The story begins this way:

“The sound of Gregorian chants filled the valley and town of Norcia, Italy, until 1810.

“That’s when the 9th century Basilica went silent because of laws imposed on the monks under the new Napoleonic code.

“It took almost 200 years, but an American has brought music back to this sacred place in Italy – and music lovers around the world have responded.”

An album of sacred Latin chant that the monks have recorded has become a bestseller.

The message is now being, as it were, “shouted from the rooftops,” reaching millions of people, no longer only a handful.

You can see a video of the CBS program here.

And here is a link to a video on the monk’s CD, Benedicta (link).

So there is hope, after all.

Despite ISIS and its destruction of ancient monasteries in Iraq (see this), despite the horrors and genocides of the 20th century, despite our post-Christian culture’s embrace of contraception, abortion and euthanasia in an unprecedented anti-life culture, despite the looming threat of the surveillance state and the new robotics technologies, there remains yet the simple faith of believers who are willing to offer their lives as living sacrifices for the salvation of the world.

What we need to do is add our own “work and prayer” to the work and prayer of the monks of Norcia.

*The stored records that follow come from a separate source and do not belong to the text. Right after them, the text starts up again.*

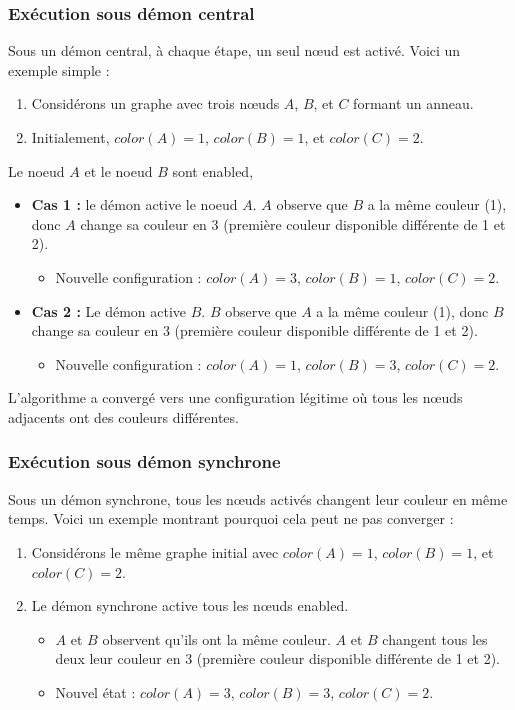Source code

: \documentclass[11pt]{article}
\begin{document}
\subsubsection{Exécution sous démon central}
\label{sec:orga36fd39}
Sous un démon central, à chaque étape, un seul nœud est activé. Voici un exemple simple :

\begin{enumerate}
\item Considérons un graphe avec trois nœuds \(A\), \(B\), et \(C\) formant un anneau.
\item Initialement, \(color(A) = 1\), \(color(B) = 1\), et \(color(C) = 2\).
\end{enumerate}

Le noeud \(A\) et le noeud \(B\) sont enabled, 

\begin{itemize}
\item \textbf{\textbf{Cas 1 :}} le démon active le noeud \(A\). \(A\) observe que \(B\) a la même couleur (1), donc \(A\) change sa couleur en 3 (première couleur disponible différente de 1 et 2).
\begin{itemize}
\item Nouvelle configuration : \(color(A) = 3\), \(color(B) = 1\), \(color(C) = 2\).
\end{itemize}
\item \textbf{\textbf{Cas 2 :}} Le démon active \(B\). \(B\) observe que \(A\) a la même couleur (1), donc \(B\) change sa couleur en 3 (première couleur disponible différente de 1 et 2).
\begin{itemize}
\item Nouvelle configuration : \(color(A) = 1\), \(color(B) = 3\), \(color(C) = 2\).
\end{itemize}
\end{itemize}

L'algorithme a convergé vers une configuration légitime où tous les nœuds adjacents ont des couleurs différentes.

\subsubsection{Exécution sous démon synchrone}
\label{sec:org256f1b0}
Sous un démon synchrone, tous les nœuds activés changent leur couleur en même temps. Voici un exemple montrant pourquoi cela peut ne pas converger :

\begin{enumerate}
\item Considérons le même graphe initial avec \(color(A) = 1\), \(color(B) = 1\), et \(color(C) = 2\).

\item Le démon synchrone active tous les nœuds enabled.
\begin{itemize}
\item \(A\) et \(B\) observent qu'ils ont la même couleur. \(A\) et \(B\) changent tous les deux leur couleur en 3 (première couleur disponible différente de 1 et 2).
\item Nouvel état : \(color(A) = 3\), \(color(B) = 3\), \(color(C) = 2\).
\end{itemize}
\end{enumerate}
\end{document}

And we invite our Orthodox brothers and sisters, who receive such spiritual nourishment from their own monasteries, to visit Norcia — just as we have been privileged to visit Orthodox monasteries in the East. (We thank our Orthodox hosts for the hospitality they have shown us.)

In solidarity with the monks of Norcia, and with all the monks who are consecrating their lives to the search for and communion with God, the world that has seemed to grow so old in our time can become young again, and filled with the quiet of reverence, the simplicity of faith, the purity of hope, and the joy of love given and received.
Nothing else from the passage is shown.